The profiles of the mean electrostatic potential ${\tilde{\phi }}^{*}\left(z\right)$ near a charged hard wall for two values of the wall electric potential ${\phi }_0=6.4$ and $25.7\text{mV}$. The results for PSCDFT are compared with the ones for USCDFT. The values of the parameters of an electrolyte solution are the same as the ones in Fig. 4.

Figure 7

The orientational order parameter profile ${\eta }_{10}\left(z\right)=〈cos\theta 〉$ of a dipole component of electrolyte solution near a charged hard wall.
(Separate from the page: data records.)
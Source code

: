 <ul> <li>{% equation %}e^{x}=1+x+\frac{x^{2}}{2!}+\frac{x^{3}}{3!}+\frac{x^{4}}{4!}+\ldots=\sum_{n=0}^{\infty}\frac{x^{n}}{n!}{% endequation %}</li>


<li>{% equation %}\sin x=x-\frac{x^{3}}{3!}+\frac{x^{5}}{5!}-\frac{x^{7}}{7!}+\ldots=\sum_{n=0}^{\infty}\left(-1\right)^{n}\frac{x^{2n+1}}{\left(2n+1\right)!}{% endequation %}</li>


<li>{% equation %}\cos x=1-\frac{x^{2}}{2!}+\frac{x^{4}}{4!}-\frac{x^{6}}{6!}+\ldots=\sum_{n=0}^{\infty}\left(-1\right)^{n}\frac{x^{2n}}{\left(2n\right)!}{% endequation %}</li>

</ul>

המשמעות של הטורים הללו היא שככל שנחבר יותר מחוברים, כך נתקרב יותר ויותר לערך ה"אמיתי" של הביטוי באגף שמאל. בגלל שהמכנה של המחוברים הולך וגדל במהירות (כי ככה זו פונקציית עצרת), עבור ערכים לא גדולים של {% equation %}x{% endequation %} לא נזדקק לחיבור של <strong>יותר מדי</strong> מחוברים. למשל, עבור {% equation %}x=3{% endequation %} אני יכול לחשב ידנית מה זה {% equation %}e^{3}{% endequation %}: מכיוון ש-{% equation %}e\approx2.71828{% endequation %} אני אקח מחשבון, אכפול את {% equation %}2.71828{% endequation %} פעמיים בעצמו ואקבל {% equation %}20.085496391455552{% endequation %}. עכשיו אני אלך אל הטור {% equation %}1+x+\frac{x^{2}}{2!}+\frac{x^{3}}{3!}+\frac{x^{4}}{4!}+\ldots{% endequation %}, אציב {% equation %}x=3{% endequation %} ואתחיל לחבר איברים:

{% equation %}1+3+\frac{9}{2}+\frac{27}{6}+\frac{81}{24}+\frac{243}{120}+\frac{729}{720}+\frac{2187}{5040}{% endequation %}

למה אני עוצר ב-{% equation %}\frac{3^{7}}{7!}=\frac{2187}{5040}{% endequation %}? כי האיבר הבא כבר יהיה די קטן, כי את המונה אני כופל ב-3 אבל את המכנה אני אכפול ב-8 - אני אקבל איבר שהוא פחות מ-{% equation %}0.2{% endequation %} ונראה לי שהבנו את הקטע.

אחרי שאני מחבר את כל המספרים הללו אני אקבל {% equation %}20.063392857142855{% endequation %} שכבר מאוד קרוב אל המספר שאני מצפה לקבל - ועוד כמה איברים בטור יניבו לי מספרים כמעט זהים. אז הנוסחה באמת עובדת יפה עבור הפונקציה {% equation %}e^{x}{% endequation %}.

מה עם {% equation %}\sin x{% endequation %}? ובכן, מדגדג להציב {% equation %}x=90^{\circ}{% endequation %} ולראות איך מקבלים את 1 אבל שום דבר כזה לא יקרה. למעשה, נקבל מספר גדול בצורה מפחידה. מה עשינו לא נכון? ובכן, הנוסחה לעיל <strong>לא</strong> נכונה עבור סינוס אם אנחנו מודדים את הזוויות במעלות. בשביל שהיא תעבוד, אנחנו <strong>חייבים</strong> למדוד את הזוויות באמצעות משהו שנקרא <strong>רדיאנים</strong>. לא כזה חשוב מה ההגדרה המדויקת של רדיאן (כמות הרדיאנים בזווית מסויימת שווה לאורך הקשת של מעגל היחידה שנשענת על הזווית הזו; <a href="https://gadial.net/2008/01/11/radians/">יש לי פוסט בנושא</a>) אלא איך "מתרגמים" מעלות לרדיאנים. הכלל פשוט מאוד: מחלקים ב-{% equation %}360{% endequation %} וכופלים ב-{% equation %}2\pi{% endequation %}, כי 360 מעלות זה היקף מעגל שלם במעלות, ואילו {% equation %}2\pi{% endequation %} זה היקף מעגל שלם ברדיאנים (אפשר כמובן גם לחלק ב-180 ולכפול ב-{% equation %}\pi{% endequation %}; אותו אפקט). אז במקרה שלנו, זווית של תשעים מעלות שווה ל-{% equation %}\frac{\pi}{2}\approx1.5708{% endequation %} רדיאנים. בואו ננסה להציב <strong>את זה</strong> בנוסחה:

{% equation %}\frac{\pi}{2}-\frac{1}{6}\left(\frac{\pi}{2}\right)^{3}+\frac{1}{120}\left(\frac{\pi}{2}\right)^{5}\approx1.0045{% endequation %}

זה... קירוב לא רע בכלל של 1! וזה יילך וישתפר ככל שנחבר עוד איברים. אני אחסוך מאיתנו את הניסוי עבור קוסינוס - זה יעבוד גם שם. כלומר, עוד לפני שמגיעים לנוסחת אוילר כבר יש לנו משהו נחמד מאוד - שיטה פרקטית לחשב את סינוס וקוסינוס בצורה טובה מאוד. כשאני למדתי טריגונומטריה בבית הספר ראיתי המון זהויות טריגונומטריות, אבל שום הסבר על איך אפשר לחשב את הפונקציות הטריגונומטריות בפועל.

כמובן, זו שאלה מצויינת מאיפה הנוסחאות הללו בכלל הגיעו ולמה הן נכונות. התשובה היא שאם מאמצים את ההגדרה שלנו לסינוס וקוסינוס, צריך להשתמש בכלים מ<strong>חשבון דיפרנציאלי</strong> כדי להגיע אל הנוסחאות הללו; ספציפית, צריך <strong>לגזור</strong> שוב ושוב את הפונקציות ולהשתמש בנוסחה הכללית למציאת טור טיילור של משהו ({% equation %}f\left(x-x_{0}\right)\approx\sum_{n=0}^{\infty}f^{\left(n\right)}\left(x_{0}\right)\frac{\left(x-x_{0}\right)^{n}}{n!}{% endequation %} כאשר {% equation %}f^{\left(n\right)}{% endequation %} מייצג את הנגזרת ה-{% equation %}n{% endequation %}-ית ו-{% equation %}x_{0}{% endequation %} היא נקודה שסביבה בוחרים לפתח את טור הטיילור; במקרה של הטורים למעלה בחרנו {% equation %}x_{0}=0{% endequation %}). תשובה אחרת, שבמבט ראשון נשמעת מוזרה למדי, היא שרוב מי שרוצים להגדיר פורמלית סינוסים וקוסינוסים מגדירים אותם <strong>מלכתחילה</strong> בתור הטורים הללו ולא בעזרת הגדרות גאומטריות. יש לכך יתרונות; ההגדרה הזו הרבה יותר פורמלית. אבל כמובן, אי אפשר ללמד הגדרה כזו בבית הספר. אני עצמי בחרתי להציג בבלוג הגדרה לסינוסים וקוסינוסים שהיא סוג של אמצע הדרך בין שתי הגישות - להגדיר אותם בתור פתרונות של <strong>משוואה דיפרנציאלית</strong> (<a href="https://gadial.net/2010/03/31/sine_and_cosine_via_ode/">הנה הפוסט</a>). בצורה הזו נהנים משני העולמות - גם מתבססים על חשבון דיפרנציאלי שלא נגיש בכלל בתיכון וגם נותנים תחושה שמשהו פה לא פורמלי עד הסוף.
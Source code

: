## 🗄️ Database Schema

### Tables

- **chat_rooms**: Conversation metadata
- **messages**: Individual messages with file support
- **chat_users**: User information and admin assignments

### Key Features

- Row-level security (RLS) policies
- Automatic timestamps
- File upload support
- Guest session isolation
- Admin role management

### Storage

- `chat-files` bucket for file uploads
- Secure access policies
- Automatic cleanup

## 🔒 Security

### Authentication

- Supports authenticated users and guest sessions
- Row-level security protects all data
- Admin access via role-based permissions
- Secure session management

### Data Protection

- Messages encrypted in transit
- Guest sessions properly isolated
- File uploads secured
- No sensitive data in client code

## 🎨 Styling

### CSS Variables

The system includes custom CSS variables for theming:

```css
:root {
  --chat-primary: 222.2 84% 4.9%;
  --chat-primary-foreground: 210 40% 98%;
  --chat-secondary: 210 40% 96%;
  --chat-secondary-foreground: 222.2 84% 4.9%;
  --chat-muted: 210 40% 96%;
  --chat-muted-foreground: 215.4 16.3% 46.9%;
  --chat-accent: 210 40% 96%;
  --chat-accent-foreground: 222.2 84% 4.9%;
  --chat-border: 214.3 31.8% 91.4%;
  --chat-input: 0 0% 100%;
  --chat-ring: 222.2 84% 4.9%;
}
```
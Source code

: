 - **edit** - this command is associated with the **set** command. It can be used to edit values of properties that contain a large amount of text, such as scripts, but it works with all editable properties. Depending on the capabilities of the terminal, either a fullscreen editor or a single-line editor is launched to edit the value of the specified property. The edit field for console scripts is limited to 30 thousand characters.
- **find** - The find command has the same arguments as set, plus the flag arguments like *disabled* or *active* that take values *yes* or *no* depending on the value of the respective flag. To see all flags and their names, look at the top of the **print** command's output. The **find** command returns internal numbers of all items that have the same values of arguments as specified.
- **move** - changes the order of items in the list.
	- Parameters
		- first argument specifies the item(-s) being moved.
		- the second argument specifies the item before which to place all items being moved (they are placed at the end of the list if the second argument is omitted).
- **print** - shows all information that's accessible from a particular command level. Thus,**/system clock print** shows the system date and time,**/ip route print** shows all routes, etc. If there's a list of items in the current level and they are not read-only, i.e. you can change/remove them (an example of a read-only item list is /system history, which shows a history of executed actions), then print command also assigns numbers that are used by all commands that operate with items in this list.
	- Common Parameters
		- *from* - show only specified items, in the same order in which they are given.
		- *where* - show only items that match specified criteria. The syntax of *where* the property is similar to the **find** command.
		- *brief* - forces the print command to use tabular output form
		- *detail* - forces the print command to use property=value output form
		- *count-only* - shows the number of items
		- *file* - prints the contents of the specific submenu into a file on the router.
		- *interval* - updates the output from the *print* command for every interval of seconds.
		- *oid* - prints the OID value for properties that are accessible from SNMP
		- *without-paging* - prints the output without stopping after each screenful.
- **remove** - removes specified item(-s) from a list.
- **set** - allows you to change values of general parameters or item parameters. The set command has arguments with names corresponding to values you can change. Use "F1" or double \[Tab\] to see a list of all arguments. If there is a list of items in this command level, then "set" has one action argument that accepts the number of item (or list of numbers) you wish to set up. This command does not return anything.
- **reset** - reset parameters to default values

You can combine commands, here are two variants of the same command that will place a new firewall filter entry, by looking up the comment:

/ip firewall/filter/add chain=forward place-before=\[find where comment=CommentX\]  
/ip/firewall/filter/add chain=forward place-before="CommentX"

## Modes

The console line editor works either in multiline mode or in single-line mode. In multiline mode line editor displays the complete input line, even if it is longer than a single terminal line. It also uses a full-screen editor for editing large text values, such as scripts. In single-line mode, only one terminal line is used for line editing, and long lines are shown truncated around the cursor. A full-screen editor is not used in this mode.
The ionic concentration $c=10\text{mM}$, the dipole moment strength $m^{*}=2.4$. The results are compared with the corresponding ones for pure dipole fluid (the curve $c=0$). (a) The wall electric potential ${\phi }_0=6.4\text{mV}$ (the corresponding wall charge density $\sigma =1.48\times {10}^{-4}\frac{C}{m^2}$); (b) ${\phi }_0=25.7\text{mV} \left(\sigma =6.26\times {10}^{-3}\frac{C}{m^2}\right)$.

Figure 8

The same as in Fig. 7, but for the dipole moment strength $m=0.93\text{D}$. (a) ${\phi }_0=6.4\text{mV} \left(\sigma =3.80\times {10}^{-4}\frac{C}{m^2}\right)$; (b) ${\phi }_0=25.7\text{mV} \left(\sigma =1.57\times {10}^{-3}\frac{C}{m^2}\right)$.

Figure 9

The dimensionless polarization profiles $P^{*}\left(z\right)$ for different values of the wall electric potential ${\phi }_0^{*}$. The values of the parameters of PSCDFT are the same as the ones in Fig. 4.

Figure 10

The dimensionless polarization profiles $P^{*}\left(z\right)$ for the wall electric potential ${\phi }_0^{*}=0.25$. The result for PSCDFT is compared to the corresponding one for USCDFT. The values of parameters are the same as the ones in Fig. 4.

Figure 11

The dependence of a wall charge density ${\sigma }^{*}$ on the wall electric potential ${\phi }_0^{*}$. The results for PSCDFT are compared with the ones for USCDFT. The values of parameters are the same as the ones in Fig. 4.

Figure 12

The same as in Fig. 11, but for the differential capacitance $C=d{\sigma }^{*}/d{\phi }_0^{*}$.

Figure 13

The scaled excess adsorptions ${\mathrm{\Gamma }}_i^{*} \left(i=1,2,3\right)$ as functions of the wall electric potential ${\phi }_0^{*}$. The results for PSCDFT are compared with the ones for USCDFT. The notations and the values of the parameters of the electrolyte solution are the same as the ones in Fig. 4.

Figure 14

The scaled wall-fluid surface tension $\gamma /{\gamma }_{\mathrm{HS}}$ as a function of the wall charge density ${\sigma }^{*}$. The result for PSCDFT are compared with the corresponding one for USCDFT. The values of parameters are the same as the ones in Fig. 4.

Figure 15

The ratio of wall-fluid PSCDFT surface tension ${\gamma }_{\mathrm{PSCDFT}}$ and USCDFT surface tension ${\gamma }_{\mathrm{USCDFT}}$ as a function of the wall charge density ${\sigma }^{*}$. The values of parameters are the same as the ones in Fig. 4.